Unfortunately however it has presented a number of downsides:
- It is not as parallel as you might think.
- It is not as fast as you might hope.
- If you want to preserve the benefit of using SQL and doing joins, then you must break your objects into columns, and map columns back into objects. The code that does this object-relational mapping (ORM) is not trivial and can be error prone. It is especially tricky when working with different types (Rust language types and SQLite3 types are not a 1:1 match).
- Because of the potential slowness, our UI has been forbidden from direct database access as that would make the UI unresponsive if a query took too long.
- Because of (4) we have been firing off separate threads to do the database actions, and storing the results into global variables that can be accessed by the interested code at a later time.
- Because of (4) we have been caching database data in memory, essentially coding for yet another storage layer that can (and often did) get out of sync with the database.
LMDB offers solutions:
- It is highly parallel.
- It is ridiculously fast when used appropriately.
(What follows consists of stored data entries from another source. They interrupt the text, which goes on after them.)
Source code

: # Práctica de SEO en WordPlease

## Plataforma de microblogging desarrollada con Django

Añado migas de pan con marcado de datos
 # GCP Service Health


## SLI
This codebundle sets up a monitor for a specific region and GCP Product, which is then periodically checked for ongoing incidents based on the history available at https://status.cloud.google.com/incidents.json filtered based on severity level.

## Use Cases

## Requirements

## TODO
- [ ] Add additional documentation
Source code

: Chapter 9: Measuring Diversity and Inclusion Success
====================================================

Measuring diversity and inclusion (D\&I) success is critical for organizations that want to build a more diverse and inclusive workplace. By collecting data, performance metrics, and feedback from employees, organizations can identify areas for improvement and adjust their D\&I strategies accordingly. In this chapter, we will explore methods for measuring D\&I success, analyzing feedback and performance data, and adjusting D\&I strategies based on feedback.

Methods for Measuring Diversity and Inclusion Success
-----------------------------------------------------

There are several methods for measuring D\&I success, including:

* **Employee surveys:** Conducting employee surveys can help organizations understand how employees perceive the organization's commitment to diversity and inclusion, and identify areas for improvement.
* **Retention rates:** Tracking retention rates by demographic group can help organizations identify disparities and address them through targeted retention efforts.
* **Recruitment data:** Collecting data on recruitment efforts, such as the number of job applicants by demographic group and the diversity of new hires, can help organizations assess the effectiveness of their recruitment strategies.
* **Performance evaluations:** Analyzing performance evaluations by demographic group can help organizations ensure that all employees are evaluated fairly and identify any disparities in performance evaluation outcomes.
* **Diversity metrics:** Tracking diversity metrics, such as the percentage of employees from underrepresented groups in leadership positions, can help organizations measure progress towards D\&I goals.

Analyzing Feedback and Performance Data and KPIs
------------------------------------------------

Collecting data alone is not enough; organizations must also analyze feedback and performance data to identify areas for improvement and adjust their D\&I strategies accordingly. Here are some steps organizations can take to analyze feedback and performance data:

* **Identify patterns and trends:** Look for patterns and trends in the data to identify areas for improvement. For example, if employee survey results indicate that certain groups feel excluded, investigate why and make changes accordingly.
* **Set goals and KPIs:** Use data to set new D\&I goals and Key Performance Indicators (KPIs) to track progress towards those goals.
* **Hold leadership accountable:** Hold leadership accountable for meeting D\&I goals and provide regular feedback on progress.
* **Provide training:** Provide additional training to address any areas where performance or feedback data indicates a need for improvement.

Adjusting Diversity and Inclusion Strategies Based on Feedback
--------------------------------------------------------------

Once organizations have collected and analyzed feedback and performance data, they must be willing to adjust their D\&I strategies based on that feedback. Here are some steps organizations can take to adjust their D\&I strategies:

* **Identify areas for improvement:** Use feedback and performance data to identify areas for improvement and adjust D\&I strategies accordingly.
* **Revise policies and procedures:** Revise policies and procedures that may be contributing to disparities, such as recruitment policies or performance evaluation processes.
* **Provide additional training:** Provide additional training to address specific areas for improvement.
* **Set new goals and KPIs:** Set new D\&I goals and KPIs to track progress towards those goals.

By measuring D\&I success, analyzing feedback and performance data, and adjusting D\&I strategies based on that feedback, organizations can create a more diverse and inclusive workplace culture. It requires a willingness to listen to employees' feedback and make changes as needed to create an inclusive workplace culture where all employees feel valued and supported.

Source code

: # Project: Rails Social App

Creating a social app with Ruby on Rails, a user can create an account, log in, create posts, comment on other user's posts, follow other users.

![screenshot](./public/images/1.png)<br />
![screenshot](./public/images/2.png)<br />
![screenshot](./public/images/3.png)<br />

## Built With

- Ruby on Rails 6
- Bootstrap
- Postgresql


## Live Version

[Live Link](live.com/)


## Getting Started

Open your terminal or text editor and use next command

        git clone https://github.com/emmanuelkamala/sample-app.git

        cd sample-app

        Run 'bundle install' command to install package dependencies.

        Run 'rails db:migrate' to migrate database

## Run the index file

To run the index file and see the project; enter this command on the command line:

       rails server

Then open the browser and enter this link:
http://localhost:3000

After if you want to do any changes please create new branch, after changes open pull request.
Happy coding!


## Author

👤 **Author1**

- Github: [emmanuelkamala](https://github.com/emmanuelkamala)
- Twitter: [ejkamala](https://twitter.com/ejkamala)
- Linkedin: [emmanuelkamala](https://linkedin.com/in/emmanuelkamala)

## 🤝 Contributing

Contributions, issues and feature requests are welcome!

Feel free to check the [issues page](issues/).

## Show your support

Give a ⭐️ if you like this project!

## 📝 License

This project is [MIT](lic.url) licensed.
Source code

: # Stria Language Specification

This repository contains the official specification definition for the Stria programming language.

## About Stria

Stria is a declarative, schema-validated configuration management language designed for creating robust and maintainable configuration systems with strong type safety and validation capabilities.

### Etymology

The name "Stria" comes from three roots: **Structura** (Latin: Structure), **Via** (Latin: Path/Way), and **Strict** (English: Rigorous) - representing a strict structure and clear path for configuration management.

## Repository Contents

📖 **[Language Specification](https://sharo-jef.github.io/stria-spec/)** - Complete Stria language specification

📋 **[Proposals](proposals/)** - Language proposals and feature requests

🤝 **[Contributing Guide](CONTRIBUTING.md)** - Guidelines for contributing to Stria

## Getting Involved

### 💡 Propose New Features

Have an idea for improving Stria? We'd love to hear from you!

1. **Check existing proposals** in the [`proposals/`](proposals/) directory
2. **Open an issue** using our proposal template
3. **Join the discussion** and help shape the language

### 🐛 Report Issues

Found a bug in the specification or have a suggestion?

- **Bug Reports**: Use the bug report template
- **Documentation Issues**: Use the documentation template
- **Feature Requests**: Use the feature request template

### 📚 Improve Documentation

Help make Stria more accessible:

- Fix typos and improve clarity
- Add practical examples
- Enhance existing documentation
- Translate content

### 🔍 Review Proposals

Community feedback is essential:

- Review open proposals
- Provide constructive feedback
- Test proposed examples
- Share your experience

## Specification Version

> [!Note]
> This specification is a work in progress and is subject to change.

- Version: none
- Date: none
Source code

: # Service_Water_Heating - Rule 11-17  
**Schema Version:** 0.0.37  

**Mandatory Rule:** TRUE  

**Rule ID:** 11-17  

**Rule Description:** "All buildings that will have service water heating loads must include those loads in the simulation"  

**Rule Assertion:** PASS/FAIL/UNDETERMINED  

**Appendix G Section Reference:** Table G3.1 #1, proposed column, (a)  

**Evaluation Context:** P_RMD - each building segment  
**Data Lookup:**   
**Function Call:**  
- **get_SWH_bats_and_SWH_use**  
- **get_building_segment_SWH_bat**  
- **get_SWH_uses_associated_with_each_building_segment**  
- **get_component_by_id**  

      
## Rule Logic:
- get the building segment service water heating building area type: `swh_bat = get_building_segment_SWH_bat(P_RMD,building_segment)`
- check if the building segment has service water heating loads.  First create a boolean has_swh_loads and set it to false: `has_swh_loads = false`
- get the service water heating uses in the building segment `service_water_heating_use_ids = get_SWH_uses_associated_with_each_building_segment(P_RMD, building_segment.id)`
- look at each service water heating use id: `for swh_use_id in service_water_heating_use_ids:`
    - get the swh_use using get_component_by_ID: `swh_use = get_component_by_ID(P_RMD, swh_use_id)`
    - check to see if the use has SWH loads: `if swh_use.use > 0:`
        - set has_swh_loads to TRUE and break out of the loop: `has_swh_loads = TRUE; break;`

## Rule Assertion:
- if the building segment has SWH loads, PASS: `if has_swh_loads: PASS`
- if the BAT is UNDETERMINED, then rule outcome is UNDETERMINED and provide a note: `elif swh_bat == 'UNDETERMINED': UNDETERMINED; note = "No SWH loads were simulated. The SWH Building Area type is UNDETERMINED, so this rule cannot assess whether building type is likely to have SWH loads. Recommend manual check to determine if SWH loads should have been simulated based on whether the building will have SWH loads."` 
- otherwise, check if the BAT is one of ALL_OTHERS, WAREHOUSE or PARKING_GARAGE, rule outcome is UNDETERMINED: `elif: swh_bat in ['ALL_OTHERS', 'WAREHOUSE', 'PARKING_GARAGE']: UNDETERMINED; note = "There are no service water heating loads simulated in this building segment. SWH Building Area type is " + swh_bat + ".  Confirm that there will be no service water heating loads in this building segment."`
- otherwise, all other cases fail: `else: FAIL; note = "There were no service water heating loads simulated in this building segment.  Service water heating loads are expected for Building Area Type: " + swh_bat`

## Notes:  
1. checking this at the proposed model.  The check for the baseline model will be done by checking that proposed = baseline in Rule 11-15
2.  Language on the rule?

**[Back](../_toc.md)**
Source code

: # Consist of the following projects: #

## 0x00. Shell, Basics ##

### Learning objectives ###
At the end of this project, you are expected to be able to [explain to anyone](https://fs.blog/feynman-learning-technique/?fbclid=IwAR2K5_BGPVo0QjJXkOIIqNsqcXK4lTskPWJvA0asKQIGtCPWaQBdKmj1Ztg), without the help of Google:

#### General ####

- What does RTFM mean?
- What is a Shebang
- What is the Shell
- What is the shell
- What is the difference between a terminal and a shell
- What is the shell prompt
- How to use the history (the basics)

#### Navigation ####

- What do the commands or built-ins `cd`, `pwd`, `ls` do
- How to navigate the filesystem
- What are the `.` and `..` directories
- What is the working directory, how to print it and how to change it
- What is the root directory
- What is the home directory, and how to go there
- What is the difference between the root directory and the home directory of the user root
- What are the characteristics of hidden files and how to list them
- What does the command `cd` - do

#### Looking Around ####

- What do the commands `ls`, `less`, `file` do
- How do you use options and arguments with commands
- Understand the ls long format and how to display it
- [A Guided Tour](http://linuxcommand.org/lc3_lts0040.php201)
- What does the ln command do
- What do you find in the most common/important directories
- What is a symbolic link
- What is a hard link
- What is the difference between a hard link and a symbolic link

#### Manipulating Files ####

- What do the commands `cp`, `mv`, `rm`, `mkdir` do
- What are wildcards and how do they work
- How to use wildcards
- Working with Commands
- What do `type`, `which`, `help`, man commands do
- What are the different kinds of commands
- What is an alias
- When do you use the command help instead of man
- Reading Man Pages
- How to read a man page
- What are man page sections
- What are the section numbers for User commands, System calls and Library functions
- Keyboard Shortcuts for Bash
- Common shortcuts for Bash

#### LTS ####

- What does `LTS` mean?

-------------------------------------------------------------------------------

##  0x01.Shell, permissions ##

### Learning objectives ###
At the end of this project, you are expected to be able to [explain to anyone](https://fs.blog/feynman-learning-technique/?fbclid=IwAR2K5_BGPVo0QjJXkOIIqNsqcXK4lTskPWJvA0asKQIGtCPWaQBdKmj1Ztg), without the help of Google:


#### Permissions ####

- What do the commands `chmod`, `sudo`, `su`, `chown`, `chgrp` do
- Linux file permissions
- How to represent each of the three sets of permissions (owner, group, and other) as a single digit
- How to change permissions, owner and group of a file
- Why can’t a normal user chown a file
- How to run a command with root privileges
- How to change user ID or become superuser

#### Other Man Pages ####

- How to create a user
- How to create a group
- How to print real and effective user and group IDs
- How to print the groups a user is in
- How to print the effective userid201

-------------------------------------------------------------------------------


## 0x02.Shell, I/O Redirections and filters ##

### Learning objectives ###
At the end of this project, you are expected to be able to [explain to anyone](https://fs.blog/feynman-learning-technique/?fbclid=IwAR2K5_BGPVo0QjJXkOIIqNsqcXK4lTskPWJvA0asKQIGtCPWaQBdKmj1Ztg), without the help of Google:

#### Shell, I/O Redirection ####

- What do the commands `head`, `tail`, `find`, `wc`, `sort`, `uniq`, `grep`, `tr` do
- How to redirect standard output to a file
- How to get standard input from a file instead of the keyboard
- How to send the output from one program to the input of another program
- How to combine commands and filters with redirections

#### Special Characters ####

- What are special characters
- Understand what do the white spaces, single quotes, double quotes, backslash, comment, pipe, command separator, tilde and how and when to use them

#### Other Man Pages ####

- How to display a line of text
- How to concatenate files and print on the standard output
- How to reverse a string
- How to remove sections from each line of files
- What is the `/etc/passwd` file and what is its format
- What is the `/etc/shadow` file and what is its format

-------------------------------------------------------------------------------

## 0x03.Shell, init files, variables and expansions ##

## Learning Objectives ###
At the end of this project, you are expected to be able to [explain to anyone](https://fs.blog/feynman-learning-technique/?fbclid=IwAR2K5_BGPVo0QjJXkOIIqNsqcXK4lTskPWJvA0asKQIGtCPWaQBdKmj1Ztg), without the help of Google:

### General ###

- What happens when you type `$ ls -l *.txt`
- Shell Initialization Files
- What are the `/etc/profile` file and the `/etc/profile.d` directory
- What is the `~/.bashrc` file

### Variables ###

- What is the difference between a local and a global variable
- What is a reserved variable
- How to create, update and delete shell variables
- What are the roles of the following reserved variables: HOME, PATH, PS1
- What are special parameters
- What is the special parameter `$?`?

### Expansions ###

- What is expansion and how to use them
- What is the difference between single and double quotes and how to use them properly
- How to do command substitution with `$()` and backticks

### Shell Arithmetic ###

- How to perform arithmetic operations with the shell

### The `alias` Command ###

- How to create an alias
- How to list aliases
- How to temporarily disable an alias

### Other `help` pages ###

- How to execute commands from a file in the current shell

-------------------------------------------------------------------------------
- Because you cannot run arbitrary SQL, there is no need to represent the fields within your objects separately. You can serialize/deserialize entire objects into the database and the database doesn't care what is inside of the blob (yes, you can do that into an SQLite field, but if you did, you would lose the power of SQL).
- Because of the speed, the UI can look stuff up directly.
- We no longer need to fork separate threads for database actions.
- We no longer need in-memory caches of data. The LMDB data is already in-memory (it is memory mapped) so we just access it directly.
The one obvious downside is that we lose SQL. We lose the query planner. We cannot ask arbitrary question and get answers. Instead, we have to pre-conceive of all the kinds of questions we want to ask, and we have to write code that answers them efficiently. Often this involves building and maintaining indices.
Indices
Let's say I want to look at fiatjaf's posts. How do I efficiently pull out just his recent feed-related events in reverse chronological order? It is easy if we first construct the following index
key: EventKind + PublicKey + ReverseTime value: Event Id
In the above, '+' is just a concatenate operator, and ReverseTime is just some distant time minus the time so that it sorts backwards.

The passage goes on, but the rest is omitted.